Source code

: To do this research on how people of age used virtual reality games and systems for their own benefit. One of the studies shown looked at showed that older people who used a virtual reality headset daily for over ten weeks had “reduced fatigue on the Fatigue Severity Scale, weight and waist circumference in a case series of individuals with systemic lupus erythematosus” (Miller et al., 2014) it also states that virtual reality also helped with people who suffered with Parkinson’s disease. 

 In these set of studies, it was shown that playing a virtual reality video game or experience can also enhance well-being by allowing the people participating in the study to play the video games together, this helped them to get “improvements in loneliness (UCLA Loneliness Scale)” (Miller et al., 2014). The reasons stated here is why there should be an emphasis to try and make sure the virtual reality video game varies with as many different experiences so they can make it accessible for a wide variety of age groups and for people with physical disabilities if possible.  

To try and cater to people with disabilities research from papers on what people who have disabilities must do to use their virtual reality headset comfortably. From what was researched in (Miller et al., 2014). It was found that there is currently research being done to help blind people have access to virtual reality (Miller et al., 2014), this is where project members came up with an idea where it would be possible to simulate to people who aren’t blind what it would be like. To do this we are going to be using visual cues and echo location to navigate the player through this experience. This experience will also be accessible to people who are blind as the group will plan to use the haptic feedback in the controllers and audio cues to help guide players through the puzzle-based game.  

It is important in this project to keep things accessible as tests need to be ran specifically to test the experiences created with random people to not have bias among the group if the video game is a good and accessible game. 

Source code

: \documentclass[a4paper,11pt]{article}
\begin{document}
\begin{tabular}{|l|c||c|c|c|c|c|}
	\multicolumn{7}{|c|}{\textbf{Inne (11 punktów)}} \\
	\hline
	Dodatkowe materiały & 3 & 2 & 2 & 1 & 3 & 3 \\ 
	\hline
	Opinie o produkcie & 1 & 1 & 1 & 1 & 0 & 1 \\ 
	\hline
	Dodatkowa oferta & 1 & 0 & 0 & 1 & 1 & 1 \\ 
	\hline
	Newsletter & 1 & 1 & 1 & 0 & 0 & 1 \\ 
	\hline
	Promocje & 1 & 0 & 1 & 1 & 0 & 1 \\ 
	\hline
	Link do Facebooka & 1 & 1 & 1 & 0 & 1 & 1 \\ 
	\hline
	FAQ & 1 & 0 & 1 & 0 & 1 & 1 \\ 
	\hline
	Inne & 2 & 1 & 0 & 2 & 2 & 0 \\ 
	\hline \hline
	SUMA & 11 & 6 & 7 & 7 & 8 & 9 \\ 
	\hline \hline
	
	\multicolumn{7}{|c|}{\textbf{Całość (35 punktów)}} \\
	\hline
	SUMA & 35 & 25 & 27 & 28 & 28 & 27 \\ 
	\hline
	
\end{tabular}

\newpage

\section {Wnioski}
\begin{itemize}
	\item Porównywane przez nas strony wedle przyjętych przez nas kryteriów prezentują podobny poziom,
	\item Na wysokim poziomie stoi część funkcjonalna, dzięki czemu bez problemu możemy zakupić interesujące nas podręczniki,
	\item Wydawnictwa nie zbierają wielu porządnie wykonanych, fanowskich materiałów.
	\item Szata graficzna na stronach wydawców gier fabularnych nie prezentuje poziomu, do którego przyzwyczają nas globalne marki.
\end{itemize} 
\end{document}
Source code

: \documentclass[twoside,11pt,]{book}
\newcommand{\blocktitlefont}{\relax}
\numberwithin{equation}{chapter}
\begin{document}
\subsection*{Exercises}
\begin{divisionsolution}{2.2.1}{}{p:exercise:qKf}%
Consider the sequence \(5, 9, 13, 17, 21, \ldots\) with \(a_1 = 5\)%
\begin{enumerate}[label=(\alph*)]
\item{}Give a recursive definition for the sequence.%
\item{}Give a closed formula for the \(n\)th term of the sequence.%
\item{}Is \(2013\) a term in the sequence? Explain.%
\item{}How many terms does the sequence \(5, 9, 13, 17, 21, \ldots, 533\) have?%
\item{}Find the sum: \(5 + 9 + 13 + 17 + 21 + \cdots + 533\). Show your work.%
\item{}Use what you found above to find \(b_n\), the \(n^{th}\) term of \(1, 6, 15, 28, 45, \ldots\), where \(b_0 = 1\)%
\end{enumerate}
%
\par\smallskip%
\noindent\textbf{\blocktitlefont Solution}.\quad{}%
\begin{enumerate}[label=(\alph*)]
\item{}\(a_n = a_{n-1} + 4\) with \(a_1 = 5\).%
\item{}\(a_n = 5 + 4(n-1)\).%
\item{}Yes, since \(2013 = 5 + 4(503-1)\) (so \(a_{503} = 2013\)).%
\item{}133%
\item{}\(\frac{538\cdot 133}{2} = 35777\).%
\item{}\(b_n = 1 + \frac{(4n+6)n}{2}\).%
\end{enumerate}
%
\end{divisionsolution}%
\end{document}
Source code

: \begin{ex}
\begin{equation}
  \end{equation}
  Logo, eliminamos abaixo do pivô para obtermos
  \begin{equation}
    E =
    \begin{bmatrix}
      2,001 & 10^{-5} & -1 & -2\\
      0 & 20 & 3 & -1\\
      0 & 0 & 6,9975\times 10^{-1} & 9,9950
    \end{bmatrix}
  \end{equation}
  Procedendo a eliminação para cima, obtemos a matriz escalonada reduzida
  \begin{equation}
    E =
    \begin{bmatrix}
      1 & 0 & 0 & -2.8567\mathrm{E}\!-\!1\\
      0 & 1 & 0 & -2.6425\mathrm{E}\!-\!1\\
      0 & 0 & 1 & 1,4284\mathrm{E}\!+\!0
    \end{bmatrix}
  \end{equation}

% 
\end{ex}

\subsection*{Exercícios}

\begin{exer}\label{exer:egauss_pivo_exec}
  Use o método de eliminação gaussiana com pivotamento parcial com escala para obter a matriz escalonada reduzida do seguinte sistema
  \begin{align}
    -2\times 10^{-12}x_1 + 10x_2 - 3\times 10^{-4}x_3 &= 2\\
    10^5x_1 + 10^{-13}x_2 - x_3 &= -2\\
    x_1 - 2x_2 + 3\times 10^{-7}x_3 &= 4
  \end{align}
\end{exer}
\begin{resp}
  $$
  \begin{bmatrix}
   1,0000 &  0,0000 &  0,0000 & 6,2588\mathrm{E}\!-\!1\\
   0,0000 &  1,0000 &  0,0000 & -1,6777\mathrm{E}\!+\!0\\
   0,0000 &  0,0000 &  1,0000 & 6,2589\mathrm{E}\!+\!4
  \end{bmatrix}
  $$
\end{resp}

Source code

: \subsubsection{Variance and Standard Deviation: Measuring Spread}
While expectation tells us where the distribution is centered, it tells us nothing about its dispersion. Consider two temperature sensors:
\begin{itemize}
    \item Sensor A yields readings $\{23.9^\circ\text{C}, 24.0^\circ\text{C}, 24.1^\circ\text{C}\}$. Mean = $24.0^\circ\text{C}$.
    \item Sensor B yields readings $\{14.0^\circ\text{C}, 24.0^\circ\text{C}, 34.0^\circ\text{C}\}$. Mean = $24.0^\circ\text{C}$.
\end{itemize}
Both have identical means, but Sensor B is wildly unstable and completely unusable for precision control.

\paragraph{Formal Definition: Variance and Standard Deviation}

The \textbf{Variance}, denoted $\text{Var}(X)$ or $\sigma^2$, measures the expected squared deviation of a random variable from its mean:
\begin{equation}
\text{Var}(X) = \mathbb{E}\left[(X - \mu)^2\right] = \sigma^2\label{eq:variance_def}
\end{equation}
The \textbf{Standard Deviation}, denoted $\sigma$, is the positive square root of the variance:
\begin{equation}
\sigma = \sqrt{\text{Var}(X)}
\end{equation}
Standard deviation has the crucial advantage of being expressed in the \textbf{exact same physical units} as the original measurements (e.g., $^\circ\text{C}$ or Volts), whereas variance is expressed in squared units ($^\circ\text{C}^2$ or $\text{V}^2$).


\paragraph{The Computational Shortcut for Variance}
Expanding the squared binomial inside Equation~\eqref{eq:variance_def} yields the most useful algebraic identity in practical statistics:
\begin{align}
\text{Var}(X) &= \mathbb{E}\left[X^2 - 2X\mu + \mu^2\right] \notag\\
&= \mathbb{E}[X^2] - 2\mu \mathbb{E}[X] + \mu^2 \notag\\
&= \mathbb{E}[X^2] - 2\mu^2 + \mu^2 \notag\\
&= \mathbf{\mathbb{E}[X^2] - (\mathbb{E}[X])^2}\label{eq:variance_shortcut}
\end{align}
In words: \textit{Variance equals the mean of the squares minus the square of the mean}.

◇ ◇ ◇ ◇ ◇

■ About this task:
In the listing above, find the line containing "where \(b_0 = 1\)%" and the line containing "Sensor A yields", then quote both, plus every line between them, exactly as written.

■ Your solution:
\item{}Use what you found above to find \(b_n\), the \(n^{th}\) term of \(1, 6, 15, 28, 45, \ldots\), where \(b_0 = 1\)%
\end{enumerate}
%
\par\smallskip%
\noindent\textbf{\blocktitlefont Solution}.\quad{}%
\begin{enumerate}[label=(\alph*)]
\item{}\(a_n = a_{n-1} + 4\) with \(a_1 = 5\).%
\item{}\(a_n = 5 + 4(n-1)\).%
\item{}Yes, since \(2013 = 5 + 4(503-1)\) (so \(a_{503} = 2013\)).%
\item{}133%
\item{}\(\frac{538\cdot 133}{2} = 35777\).%
\item{}\(b_n = 1 + \frac{(4n+6)n}{2}\).%
\end{enumerate}
%
\end{divisionsolution}%
\end{document}
Source code

: \begin{ex}
\begin{equation}
  \end{equation}
  Logo, eliminamos abaixo do pivô para obtermos
  \begin{equation}
    E =
    \begin{bmatrix}
      2,001 & 10^{-5} & -1 & -2\\
      0 & 20 & 3 & -1\\
      0 & 0 & 6,9975\times 10^{-1} & 9,9950
    \end{bmatrix}
  \end{equation}
  Procedendo a eliminação para cima, obtemos a matriz escalonada reduzida
  \begin{equation}
    E =
    \begin{bmatrix}
      1 & 0 & 0 & -2.8567\mathrm{E}\!-\!1\\
      0 & 1 & 0 & -2.6425\mathrm{E}\!-\!1\\
      0 & 0 & 1 & 1,4284\mathrm{E}\!+\!0
    \end{bmatrix}
  \end{equation}

% 
\end{ex}

\subsection*{Exercícios}

\begin{exer}\label{exer:egauss_pivo_exec}
  Use o método de eliminação gaussiana com pivotamento parcial com escala para obter a matriz escalonada reduzida do seguinte sistema
  \begin{align}
    -2\times 10^{-12}x_1 + 10x_2 - 3\times 10^{-4}x_3 &= 2\\
    10^5x_1 + 10^{-13}x_2 - x_3 &= -2\\
    x_1 - 2x_2 + 3\times 10^{-7}x_3 &= 4
  \end{align}
\end{exer}
\begin{resp}
  $$
  \begin{bmatrix}
   1,0000 &  0,0000 &  0,0000 & 6,2588\mathrm{E}\!-\!1\\
   0,0000 &  1,0000 &  0,0000 & -1,6777\mathrm{E}\!+\!0\\
   0,0000 &  0,0000 &  1,0000 & 6,2589\mathrm{E}\!+\!4
  \end{bmatrix}
  $$
\end{resp}

Source code

: \subsubsection{Variance and Standard Deviation: Measuring Spread}
While expectation tells us where the distribution is centered, it tells us nothing about its dispersion. Consider two temperature sensors:
\begin{itemize}
    \item Sensor A yields readings $\{23.9^\circ\text{C}, 24.0^\circ\text{C}, 24.1^\circ\text{C}\}$. Mean = $24.0^\circ\text{C}$.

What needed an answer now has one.